US markets: Shares fell sharply on Wednesday after shrinking profits from major retailers rekindled Wall Street fears of high inflation. The S&P 500 fell 4 percent, the biggest drop since June 2020 and the fourth drop of more than 3 percent in less than a month.

Beware of the bear: During the pandemic, an estimated 20 million people started trading independently. As the stocks plummet, some change their strategies, while others get out.


According to a new analysis of tens of thousands of private insurance claims, about 76 percent of Americans diagnosed with Covid were not sick long enough to be hospitalized for their first infection. The results paint a sobering picture of the severe and ongoing impact of Covid on people’s health and the US healthcare system.

Lung Covid, a complex constellation of ongoing or new post-infection symptoms that can last for months or longer, has become one of the pandemic’s most terrifying legacies. The new study adds to growing evidence that people with mild or moderate initial infections may still experience debilitating symptoms later on.

While two-thirds of patients had pre-existing health problems on their records, nearly a third had none. More than three quarters of the patients in the study were infected in 2021, most in the last half of the year. On average, four and a half months after their infection, patients still had long-lasting Covid symptoms that qualified for diagnosis.
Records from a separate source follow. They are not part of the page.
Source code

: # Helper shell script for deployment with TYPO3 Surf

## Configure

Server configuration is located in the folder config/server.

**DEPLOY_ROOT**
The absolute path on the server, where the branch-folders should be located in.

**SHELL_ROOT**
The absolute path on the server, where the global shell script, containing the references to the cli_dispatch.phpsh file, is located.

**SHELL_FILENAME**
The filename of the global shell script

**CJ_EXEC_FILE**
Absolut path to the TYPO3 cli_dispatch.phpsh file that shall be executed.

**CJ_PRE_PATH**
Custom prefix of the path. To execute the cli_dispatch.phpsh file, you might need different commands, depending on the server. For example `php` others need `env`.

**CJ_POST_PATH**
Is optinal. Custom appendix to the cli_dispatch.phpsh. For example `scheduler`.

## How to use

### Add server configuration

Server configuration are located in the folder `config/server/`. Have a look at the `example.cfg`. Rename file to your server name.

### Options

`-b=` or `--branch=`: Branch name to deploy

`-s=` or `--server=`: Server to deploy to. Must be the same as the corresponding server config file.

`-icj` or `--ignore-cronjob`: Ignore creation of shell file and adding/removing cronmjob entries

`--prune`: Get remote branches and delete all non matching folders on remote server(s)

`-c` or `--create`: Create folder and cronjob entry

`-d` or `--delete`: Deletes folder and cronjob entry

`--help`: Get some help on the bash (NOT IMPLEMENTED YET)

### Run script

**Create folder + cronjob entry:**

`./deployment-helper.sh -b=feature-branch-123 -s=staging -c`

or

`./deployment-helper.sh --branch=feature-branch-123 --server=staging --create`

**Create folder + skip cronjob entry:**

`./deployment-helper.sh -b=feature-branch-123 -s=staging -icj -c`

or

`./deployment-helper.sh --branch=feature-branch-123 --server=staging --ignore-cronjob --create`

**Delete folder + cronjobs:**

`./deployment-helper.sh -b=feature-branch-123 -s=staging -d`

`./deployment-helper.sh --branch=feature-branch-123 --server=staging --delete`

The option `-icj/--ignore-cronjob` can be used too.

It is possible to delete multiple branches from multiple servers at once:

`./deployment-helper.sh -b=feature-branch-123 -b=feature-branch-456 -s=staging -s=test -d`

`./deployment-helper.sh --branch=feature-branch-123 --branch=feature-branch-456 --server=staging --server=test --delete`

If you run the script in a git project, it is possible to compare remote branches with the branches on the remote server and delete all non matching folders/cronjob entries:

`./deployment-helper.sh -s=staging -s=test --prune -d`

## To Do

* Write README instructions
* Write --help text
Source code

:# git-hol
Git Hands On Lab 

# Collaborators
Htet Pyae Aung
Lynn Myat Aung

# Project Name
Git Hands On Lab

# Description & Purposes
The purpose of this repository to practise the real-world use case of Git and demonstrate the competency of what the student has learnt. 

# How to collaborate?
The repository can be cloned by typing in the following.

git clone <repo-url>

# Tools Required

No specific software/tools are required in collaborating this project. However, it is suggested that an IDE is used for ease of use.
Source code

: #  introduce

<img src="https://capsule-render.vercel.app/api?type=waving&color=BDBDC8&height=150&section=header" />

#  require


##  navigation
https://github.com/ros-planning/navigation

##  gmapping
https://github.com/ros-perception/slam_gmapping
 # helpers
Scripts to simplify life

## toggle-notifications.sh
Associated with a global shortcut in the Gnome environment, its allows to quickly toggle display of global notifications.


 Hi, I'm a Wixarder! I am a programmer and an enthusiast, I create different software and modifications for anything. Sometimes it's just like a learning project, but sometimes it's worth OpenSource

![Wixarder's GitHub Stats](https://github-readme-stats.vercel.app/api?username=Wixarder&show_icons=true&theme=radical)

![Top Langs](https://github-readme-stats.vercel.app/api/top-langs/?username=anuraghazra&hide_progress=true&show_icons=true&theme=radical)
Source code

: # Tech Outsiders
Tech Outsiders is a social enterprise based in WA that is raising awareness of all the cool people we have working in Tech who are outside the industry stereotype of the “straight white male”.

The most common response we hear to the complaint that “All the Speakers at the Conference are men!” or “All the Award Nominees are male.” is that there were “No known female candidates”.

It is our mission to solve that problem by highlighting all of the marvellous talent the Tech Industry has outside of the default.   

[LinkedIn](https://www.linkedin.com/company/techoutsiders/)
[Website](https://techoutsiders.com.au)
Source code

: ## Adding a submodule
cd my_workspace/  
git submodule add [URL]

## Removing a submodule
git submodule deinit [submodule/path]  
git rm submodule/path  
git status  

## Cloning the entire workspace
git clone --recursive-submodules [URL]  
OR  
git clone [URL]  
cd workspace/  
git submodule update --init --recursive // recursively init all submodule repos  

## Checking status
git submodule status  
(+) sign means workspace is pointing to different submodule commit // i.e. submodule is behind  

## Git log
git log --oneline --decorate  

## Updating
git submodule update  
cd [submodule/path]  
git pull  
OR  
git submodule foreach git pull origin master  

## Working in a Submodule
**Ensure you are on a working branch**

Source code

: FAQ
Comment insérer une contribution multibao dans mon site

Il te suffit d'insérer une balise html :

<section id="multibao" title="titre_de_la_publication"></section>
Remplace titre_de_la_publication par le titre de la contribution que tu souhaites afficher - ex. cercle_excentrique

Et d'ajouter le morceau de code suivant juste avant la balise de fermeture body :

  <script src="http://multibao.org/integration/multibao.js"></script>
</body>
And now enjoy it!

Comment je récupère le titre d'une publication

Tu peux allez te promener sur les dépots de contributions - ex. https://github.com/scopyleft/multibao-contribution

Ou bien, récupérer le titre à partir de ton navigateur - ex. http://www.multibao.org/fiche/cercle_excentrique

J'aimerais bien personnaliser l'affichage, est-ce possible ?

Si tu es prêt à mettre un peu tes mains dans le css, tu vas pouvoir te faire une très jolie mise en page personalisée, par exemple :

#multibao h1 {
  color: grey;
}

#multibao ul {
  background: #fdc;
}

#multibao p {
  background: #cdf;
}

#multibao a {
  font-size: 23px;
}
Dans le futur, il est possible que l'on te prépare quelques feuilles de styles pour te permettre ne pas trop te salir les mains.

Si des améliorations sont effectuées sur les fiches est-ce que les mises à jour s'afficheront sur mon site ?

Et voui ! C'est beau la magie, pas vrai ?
By the numbers: Nearly 35 percent of patients were between 36 and 50 years old, while nearly a third were between 51 and 64 years old and 17 percent were between 23 and 35 years old. Children were also affected: Nearly 4 percent of patients were 12 years old or younger, while nearly 7 percent were between 13 and 22 years old.

In other pandemic news:

A husband who commits matricide will almost certainly become a prime suspect, novelist Nancy Brophy wrote in a 2011 blog post titled “How to Murder Your Husband.” The woman, she said, must therefore be “organized, ruthless and very smart.”
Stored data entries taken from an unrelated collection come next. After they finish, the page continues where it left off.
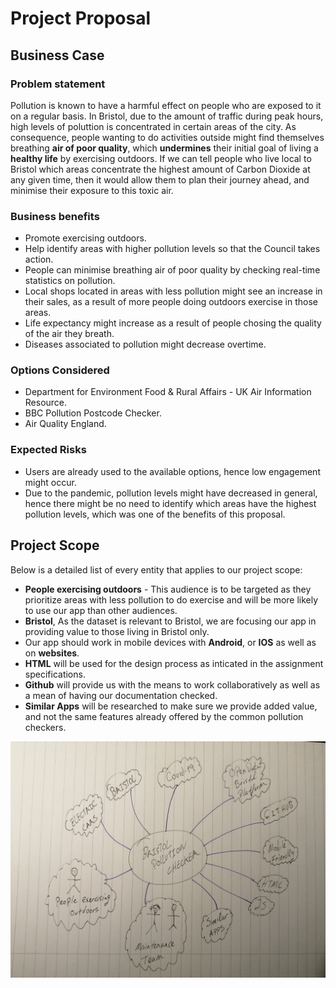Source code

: # Project Proposal

## Business Case

### Problem statement
Pollution is known to have a harmful effect on people who are exposed to it on a regular basis. In Bristol, due to the amount of traffic during peak hours, high levels of poluttion is concentrated in certain areas of the city. As consequence, people wanting to do activities outside might find themselves breathing **air of poor quality**, which **undermines** their initial goal of living a **healthy life** by exercising outdoors. If we can tell people who live local to Bristol which areas concentrate the highest amount of Carbon Dioxide at any given time, then it would allow them to plan their journey ahead, and minimise their exposure to this toxic air. 

### Business benefits
* Promote exercising outdoors.
* Help identify areas with higher pollution levels so that the Council takes action.
* People can minimise breathing air of poor quality by checking real-time statistics on pollution.
* Local shops located in areas with less pollution might see an increase in their sales, as a result of more people doing outdoors exercise in those areas.
* Life expectancy might increase as a result of people chosing the quality of the air they breath. 
* Diseases associated to pollution might decrease overtime.

### Options Considered
* Department for Environment Food & Rural Affairs - UK Air Information Resource.
* BBC Pollution Postcode Checker.
* Air Quality England.

### Expected Risks
* Users are already used to the available options, hence low engagement might occur. 
* Due to the pandemic, pollution levels might have decreased in general, hence there might be no need to identify which areas have the highest pollution levels, which was one of the benefits of this proposal.

## Project Scope
Below is a detailed list of every entity that applies to our project scope:

* **People exercising outdoors** - This audience is to be targeted as they prioritize areas with less pollution to do exercise and will be more likely to use our app than other audiences. 
* **Bristol**, As the dataset is relevant to Bristol, we are focusing our app in providing value to those living in Bristol only.
* Our app should work in mobile devices with **Android**, or **IOS** as well as on **websites**. 
* **HTML** will be used for the design process as inticated in the assignment specifications. 
* **Github** will provide us with the means to work collaboratively as well as a mean of having our documentation checked. 
* **Similar Apps** will be researched to make sure we provide added value, and not the same features already offered by the common pollution checkers.

![Insert your Context Diagram Here](images/BPC.jpg)
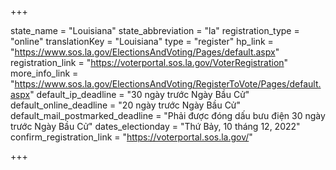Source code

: +++

state_name = "Louisiana"
state_abbreviation = "la"
registration_type = "online"
translationKey = "Louisiana"
type = "register"
hp_link = "https://www.sos.la.gov/ElectionsAndVoting/Pages/default.aspx"
registration_link = "https://voterportal.sos.la.gov/VoterRegistration"
more_info_link = "https://www.sos.la.gov/ElectionsAndVoting/RegisterToVote/Pages/default.aspx"
default_ip_deadline = "30 ngày trước Ngày Bầu Cử"
default_online_deadline = "20 ngày trước Ngày Bầu Cử"
default_mail_postmarked_deadline = "Phải được đóng dấu bưu điện 30 ngày trước Ngày Bầu Cử"
dates_electionday = "Thứ Bảy, 10 tháng 12, 2022"
confirm_registration_link = "https://voterportal.sos.la.gov/"

+++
Seven years later, one sunny June morning, her husband, Daniel, was brutally murdered. At first, the police regarded Brophy as a grieving husband who only seemed to want to help with their investigation. But over time, researchers said, the evidence against her began to pile up.
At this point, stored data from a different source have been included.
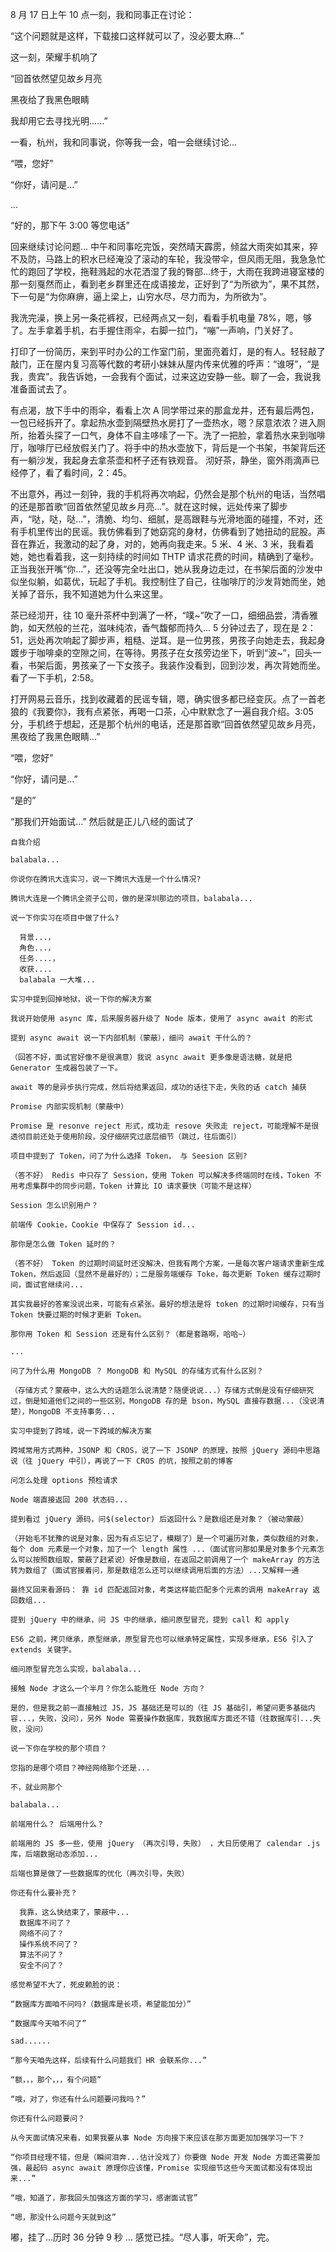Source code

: 8 月 17 日上午 10 点一刻，我和同事正在讨论：

“这个问题就是这样，下载接口这样就可以了，没必要太麻...”

这一刻，荣耀手机响了

“回首依然望见故乡月亮

黑夜给了我黑色眼睛

我却用它去寻找光明......”

一看，杭州，我和同事说，你等我一会，咱一会继续讨论...

“喂，您好”

“你好，请问是...”

...

“好的，那下午 3:00 等您电话”

回来继续讨论问题... 中午和同事吃完饭，突然晴天霹雳，倾盆大雨突如其来，猝不及防，马路上的积水已经淹没了滚动的车轮，我没带伞，但风雨无阻，我急急忙忙的跑回了学校，拖鞋溅起的水花洒湿了我的臀部...终于，大雨在我跨进寝室楼的那一刻戛然而止，看到老乡群里还在成语接龙，正好到了“为所欲为”，果不其然，下一句是“为你麻痹，逼上梁上，山穷水尽，尽力而为，为所欲为”。

我洗完澡，换上另一条花裤衩，已经两点又一刻，看看手机电量 78%，嗯，够了。左手拿着手机，右手握住雨伞，右脚一拉门，“嘣”一声响，门关好了。

打印了一份简历，来到平时办公的工作室门前，里面亮着灯，是的有人。轻轻敲了敲门，正在屋内复习高等代数的考研小妹妹从屋内传来优雅的呼声：“谁呀”，“是我，贵宾”。我告诉她，一会我有个面试，过来这边安静一些。聊了一会，我说我准备面试去了。

有点渴，放下手中的雨伞，看看上次 A 同学带过来的那盒龙井，还有最后两包，一包已经拆开了。拿起热水壶到隔壁热水房打了一壶热水，嗯？尿意浓浓？进入厕所，抬着头探了一口气，身体不自主哆嗦了一下。洗了一把脸，拿着热水来到咖啡厅，咖啡厅已经放假关门了。将手中的热水壶放下，背后是一个书架，书架背后还有一躺沙发，我起身去拿茶壶和杯子还有铁观音。 沏好茶，静坐，窗外雨滴声已经停了，看了看时间，2：45。

不出意外，再过一刻钟，我的手机将再次响起，仍然会是那个杭州的电话，当然唱的还是那首歌“回首依然望见故乡月亮...”。就在这时候，远处传来了脚步声，“哒，哒，哒...”，清脆、均匀、细腻，是高跟鞋与光滑地面的碰撞，不对，还有手机里传出的民谣。我仿佛看到了她窈窕的身材，仿佛看到了她扭动的屁股。声音在靠近，我激动的起了身，对的，她再向我走来。5 米、4 米、3 米，我看着她，她也看着我，这一刻持续的时间如 THTP 请求花费的时间，精确到了毫秒。正当我张开嘴“你...”，还没等完全吐出口，她从我身边走过，在书架后面的沙发中似坐似躺，如葛优，玩起了手机。我控制住了自己，往咖啡厅的沙发背她而坐，她关掉了音乐，我不知道她为什么来这里。

茶已经沏开，往 10 毫升茶杯中到满了一杯，“噗~”吹了一口，细细品尝，清香雅韵，如天然般的兰花，滋味纯浓，香气馥郁而持久... 5 分钟过去了，现在是 2：51，远处再次响起了脚步声，粗糙、逆耳。是一位男孩，男孩子向她走去，我起身踱步于咖啡桌的空隙之间，在等待。男孩子在女孩旁边坐下，听到“波~”，回头一看，书架后面，男孩亲了一下女孩子。我装作没看到，回到沙发，再次背她而坐。看了一下手机，2:58。

打开网易云音乐，找到收藏着的民谣专辑，嗯，确实很多都已经变灰。点了一首老狼的《我要你》，我有点紧张，再喝一口茶，心中默默念了一遍自我介绍。3:05 分，手机终于想起，还是那个杭州的电话，还是那首歌“回首依然望见故乡月亮，黑夜给了我黑色眼睛...”

“喂，您好”

“你好，请问是...”

“是的”

“那我们开始面试...”
然后就是正儿八经的面试了

    自我介绍

    balabala...

    你说你在腾讯大连实习，说一下腾讯大连是一个什么情况?

    腾讯大连是一个腾讯全资子公司，做的是深圳那边的项目，balabala...

    说一下你实习在项目中做了什么?

      背景...，
      角色...，
      任务....，
      收获....
      balabala 一大堆...

    实习中提到回掉地狱，说一下你的解决方案

    我说开始使用 async 库，后来服务器升级了 Node 版本，使用了 async await 的形式

    提到 async await 说一下内部机制（蒙蔽），细问 await 干什么的？

    （回答不好，面试官好像不是很满意）我说 async await 更多像是语法糖，就是把 Generator 生成器包装了一下。

    await 等的是异步执行完成，然后将结果返回，成功的话往下走，失败的话 catch 捕获

    Promise 内部实现机制（蒙蔽中）

    Promise 是 resonve reject 形式，成功走 resove 失败走 reject，可能理解不是很透彻目前还处于使用阶段，没仔细研究过底层细节（跳过，往后面引）

    项目中提到了 Token，问了为什么选择 Token， 与 Seesion 区别?

    （答不好） Redis 中只存了 Session，使用 Token 可以解决多终端同时在线，Token 不用考虑集群中的同步问题，Token 计算比 IO 请求要快（可能不是这样）

    Session 怎么识别用户？

    前端传 Cookie，Cookie 中保存了 Session id...

    那你是怎么做 Token 延时的？

    （答不好） Token 的过期时间延时还没解决，但我有两个方案，一是每次客户端请求重新生成 Token，然后返回（显然不是最好的）；二是服务端缓存 Toke，每次更新 Token 缓存过期时间，面试官继续问...

    其实我最好的答案没说出来，可能有点紧张。最好的想法是将 token 的过期时间缓存，只有当 Token 快要过期的时候才更新 Token。

    那你用 Token 和 Session 还是有什么区别？（都是套路啊，哈哈~）

    ...

    问了为什么用 MongoDB ？ MongoDB 和 MySQL 的存储方式有什么区别？

    （存储方式？蒙蔽中，这么大的话题怎么说清楚？随便说说...）存储方式倒是没有仔细研究过，倒是知道他们之间的一些区别，MongoDB 存的是 bson，MySQL 直接存数据...（没说清楚），MongoDB 不支持事务...

    实习中提到了跨域，说一下跨域的解决方案

    跨域常用方式两种，JSONP 和 CROS，说了一下 JSONP 的原理，按照 jQuery 源码中思路说（往 jQuery 中引），再说了一下 CROS 的坑，按照之前的博客

    问怎么处理 options 预检请求

    Node 端直接返回 200 状态码...

    提到看过 jQuery 源码，问$(selector) 后返回什么？是数组还是对象？（被动蒙蔽）

    （开始毛不犹豫的说是对象，因为有点忘记了，模糊了）是一个可遍历对象，类似数组的对象，每个 dom 元素是一个对象，加了一个 length 属性 ...（面试官问那如果是对象多个元素怎么可以按照数组取，蒙蔽了赶紧说）好像是数组，在返回之前调用了一个 makeArray 的方法转为数组了（面试官接着问，那是数组怎么还可以继续调用后面的方法）...又解释一通

    最终又回来看源码： 靠 id 匹配返回对象，考类这样能匹配多个元素的调用 makeArray 返回数组...

    提到 jQuery 中的继承，问 JS 中的继承，细问原型冒充，提到 call 和 apply

    ES6 之前，拷贝继承，原型继承，原型冒充也可以继承特定属性，实现多继承，ES6 引入了 extends 关键字。

    细问原型冒充怎么实现，balabala...

    接触 Node 才这么一个半月？你怎么能胜任 Node 方向？

    是的，但是我之前一直接触过 JS，JS 基础还是可以的（往 JS 基础引，希望问更多基础内容...，失败，没问），另外 Node 需要操作数据库，我数据库方面还不错（往数据库引...失败，没问）

    说一下你在学校的那个项目？

    您指的是哪个项目？神经网络那个还是...

    不，就业网那个

    balabala...

    前端用什么？ 后端用什么？

    前端用的 JS 多一些，使用 jQuery （再次引导，失败） ，大日历使用了 calendar .js 库，后端数据动态添加...

    后端也算是做了一些数据库的优化（再次引导，失败）

    你还有什么要补充？

      我靠，这么快结束了，蒙蔽中...
      数据库不问了？
      网络不问了？
      操作系统不问了？
      算法不问了？
      安全不问了？

    感觉希望不大了，死皮赖脸的说：

    “数据库方面咱不问吗?（数据库是长项，希望能加分）”

    “数据库今天咱不问了”

    sad......

    “那今天咱先这样，后续有什么问题我们 HR 会联系你...”

    “额，，，那个，，，有个问题”

    “哦，对了，你还有什么问题要问我吗？”

    你还有什么问题要问？

    从今天面试情况来看，如果我要从事 Node 方向接下来应该在那方面更加加强学习一下？

    “你项目经理不错，但是（瞬间泪奔...估计没戏了）你要做 Node 开发 Node 方面还需要加强，最起码 async await 原理你应该懂，Promise 实现细节这些今天面试都没有体现出来...”

    “哦，知道了，那我回头加强这方面的学习，感谢面试官”

    “嗯，那没什么问题今天就到这”

嘟，挂了...历时 36 分钟 9 秒 ... 感觉已挂。“尽人事，听天命”，完。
In 2017, the Ringling Brothers and Barnum & Bailey Circus ended their 146th anniversary. The nostalgic circus faced dwindling sales and a growing public distaste for the exotic animal acts — lions, tigers and elephants — that were once synonymous with its show. The company announced yesterday that it would return in 2023, without animals, Sarah Maslin Nir reports.

The revamped show will focus on narrative and human performance – not unlike Cirque du Soleil. Ringling has even hired Giulio Scatola, a Cirque du Soleil veteran, to direct the new production. Scatola said he was influenced by “America’s Got Talent,” where the participants’ stories are as important as their art.

The company’s business model was in need of an update anyway: touring the country with a crew of 500 people and 100 animals on miles of trains, as it did for more than a century, costs a lot. The circus has since sold those trains and performers will drive or fly from city to city and stay in hotels. Logistics is much easier if you don’t have to check in in Dumbo anymore.

Go behind the scenes at auditions for the Las Vegas show.